Inspectors are looking for any plant or animal, dead or alive, that may pose a risk to Lake Tahoe and the surrounding waters. Primary species of concern include:

  • Zebra and Quagga mussels
  • New Zealand mudsnails
  • Spiny waterflea
  • Hydrilla and other highly invasive plants, some of which are already present  in California and/or Nevada waters

Invasive mussels are spreading rapidly throughout Nevada, California, and other western states. These mussels attach themselves to practically any hard surface, wreaking havoc on boats, marinas, and water delivery systems.

 For more information on aquatic invasive species visit www.100thmeridian.org or www.westernais.org

Do brand new boats or engines still need an inspection?
Yes. Brand new boats and engines are water tested prior to leaving the factory and are still required to have an inspection prior to launching into Lake Tahoe, Fallen Leaf Lake or Echo Lake.
Are 2-stroke engines allowed to launch on Lake Tahoe or the surrounding lakes in the area?
The Tahoe Regional Planning Agency (TRPA) prohibits the launch and use of all carbureted 2-stroke engines. This generally applies to outboard motors and personal watercraft (jetskis). The TRPA does allow all 4-stroke engines and Direct Fuel Injected (DFI) 2-stroke engines. If your watercraft/engine has a California Air Resources Board (CARB) Star rating on it, it is allowed on the Lakes of the Tahoe Region. Some common outboard engines that are allowed:

  • Evinrude E-TEC (2-stroke DFI)
  • Mercury Optimax (2-stroke DFI)
  • Yamaha High Pressure Direct Injection (2-stroke DFI)
  • All Honda engines (4-stroke)

If you are unsure about whether or not your watercraft/engine is allowed on the Lakes of the Tahoe Region, please contact Steve Sweet, ssweet@trpa.org  775-589-5250

What can I do to make my boat inspection a quick and simple process?
Come prepared! Make sure your watercraft is Clean, Drained & Dry. Clean up any oil, dirt or debris inside bilges and storage compartments, and remove all items inside these compartments prior to arriving for your inspection. Drain & Dry the water from your engine outdrive, bilge, ballast tanks, live wells and any storage compartments.

Make sure all systems are operational, including batteries, engine(s), pumps, etc. If you have an outboard or sterndrive engine with an outdrive, lower the outdrive on the engine for 10-15 minutes to release any residual water.
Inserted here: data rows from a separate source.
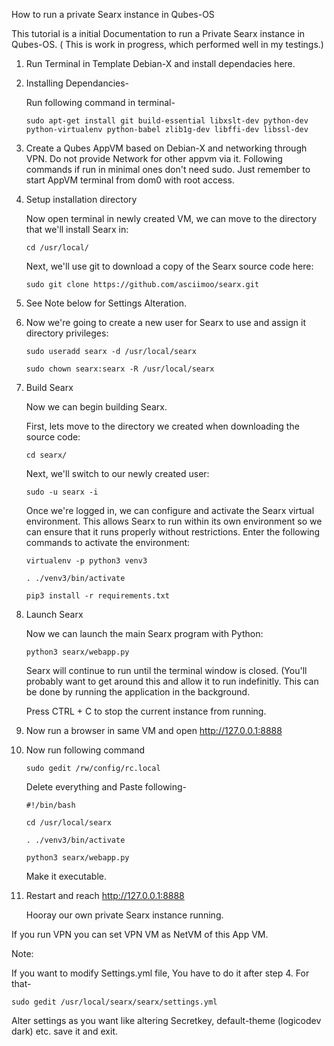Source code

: How to run a private Searx instance in Qubes-OS

This tutorial is a initial Documentation to run a Private Searx instance in Qubes-OS.
( This is work in progress, which performed well in my testings.)

1. Run Terminal in Template Debian-X and install dependacies here.

2. Installing Dependancies-

     Run following command in terminal-
     
       sudo apt-get install git build-essential libxslt-dev python-dev python-virtualenv python-babel zlib1g-dev libffi-dev libssl-dev
     
3. Create a Qubes AppVM based on Debian-X and networking through VPN. Do not provide Network for other appvm via it. Following commands if run in minimal ones don't need sudo. Just remember to start AppVM terminal from dom0 with root access.

4. Setup installation directory

    Now open terminal in newly created VM, we can move to the directory that we'll install Searx in:

       cd /usr/local/

    Next, we'll use git to download a copy of the Searx source code here:

       sudo git clone https://github.com/asciimoo/searx.git

5. See Note below for Settings Alteration.

6. Now we're going to create a new user for Searx to use and assign it directory privileges:

       sudo useradd searx -d /usr/local/searx
    
       sudo chown searx:searx -R /usr/local/searx

7. Build Searx

   Now we can begin building Searx.

   First, lets move to the directory we created when downloading the source code:

       cd searx/

   Next, we'll switch to our newly created user:

       sudo -u searx -i

   Once we're logged in, we can configure and activate the Searx virtual environment. This allows Searx to run within its own   environment so we can ensure that it runs properly without restrictions. Enter the following commands to activate the environment:

       virtualenv -p python3 venv3
   
       . ./venv3/bin/activate

       pip3 install -r requirements.txt

8. Launch Searx

   Now we can launch the main Searx program with Python:

       python3 searx/webapp.py

   Searx will continue to run until the terminal window is closed. (You'll probably want to get around this and allow it to run indefinitly. This can be done by running the application in the background.

   Press CTRL + C to stop the current instance from running.
   
9. Now run a browser in same VM and open  http://127.0.0.1:8888

10. Now run following command

        sudo gedit /rw/config/rc.local
   
    Delete everything and Paste following-
   
        #!/bin/bash
   
        cd /usr/local/searx
   
        . ./venv3/bin/activate
   
        python3 searx/webapp.py
   
    Make it executable.
   
10. Restart and reach http://127.0.0.1:8888
    
    Hooray our own private Searx instance running.
     
If you run VPN you can set VPN VM as NetVM of this App VM.
     

Note:

   If you want to modify Settings.yml file, You have to do it after step 4. For that-
   
    sudo gedit /usr/local/searx/searx/settings.yml
    
   Alter settings as you want like altering Secretkey, default-theme (logicodev dark) etc. save it and exit. 
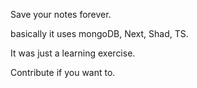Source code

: Save your notes forever. 

basically it uses
mongoDB, Next, Shad, TS.

It was just a learning exercise.

Contribute if you want to.

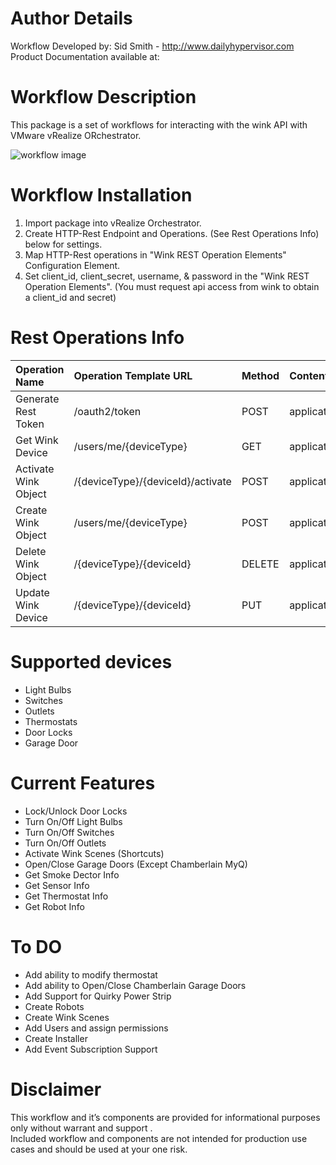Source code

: # Author Details

Workflow Developed by: Sid Smith - http://www.dailyhypervisor.com  
Product Documentation available at:   

# Workflow Description

This package is a set of workflows for interacting with the wink API with VMware vRealize ORchestrator. 

![workflow image](http://images.vraexperts.com/wink_workflows.png)

# Workflow Installation

1. Import package into vRealize Orchestrator.
2. Create HTTP-Rest Endpoint and Operations.  (See Rest Operations Info) below for settings.
3. Map HTTP-Rest operations in "Wink REST Operation Elements" Configuration Element.
4. Set client_id, client_secret, username, & password in the "Wink REST Operation Elements". (You must request api access from wink to obtain a client_id
and secret)

# Rest Operations Info

| Operation Name       | Operation Template URL            | Method | ContentType      | Config Element Attrib Name      |
| :------------------- | :-------------------------------- | :----- | :--------------- | :------------------------------ |
| Generate Rest Token  | /oauth2/token                     | POST   | application/json | generateRestToken_restOperation |
| Get Wink Device      | /users/me/{deviceType}            | GET    | application/json | getDevice_restOperation         |
| Activate Wink Object | /{deviceType}/{deviceId}/activate | POST   | application/json | activateDevice_restOperation    |
| Create Wink Object   | /users/me/{deviceType}            | POST   | application/json | createDevice_restOperation      |
| Delete Wink Object   | /{deviceType}/{deviceId}          | DELETE | application/json | deleteDevice_restOperation      |
| Update Wink Device   | /{deviceType}/{deviceId}          | PUT    | application/json | updateDevice_restOperation      |

# Supported devices

  * Light Bulbs
  * Switches
  * Outlets
  * Thermostats
  * Door Locks
  * Garage Door
  
# Current Features

* Lock/Unlock Door Locks
* Turn On/Off Light Bulbs
* Turn On/Off Switches
* Turn On/Off Outlets
* Activate Wink Scenes (Shortcuts)
* Open/Close Garage Doors (Except Chamberlain MyQ)
* Get Smoke Dector Info
* Get Sensor Info
* Get Thermostat Info
* Get Robot Info
  
# To DO

* Add ability to modify thermostat
* Add ability to Open/Close Chamberlain Garage Doors
* Add Support for Quirky Power Strip
* Create Robots
* Create Wink Scenes
* Add Users and assign permissions
* Create Installer
* Add Event Subscription Support

  
# Disclaimer


This workflow and it’s components are provided for informational purposes only without warrant and support .  
Included workflow and components are not intended for production use cases and should be used at your one risk.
If you have any special adapters or a flush kit for your engine, please bring them with you to the inspection station. All ballast tanks will require decontamination (separate fee will apply).  To expedite this process, ensure the ballast tank pumps are functioning and drain tanks before arrival. Check out this technique to dry “fat sacs“, using a shop vac to blow out and dry out.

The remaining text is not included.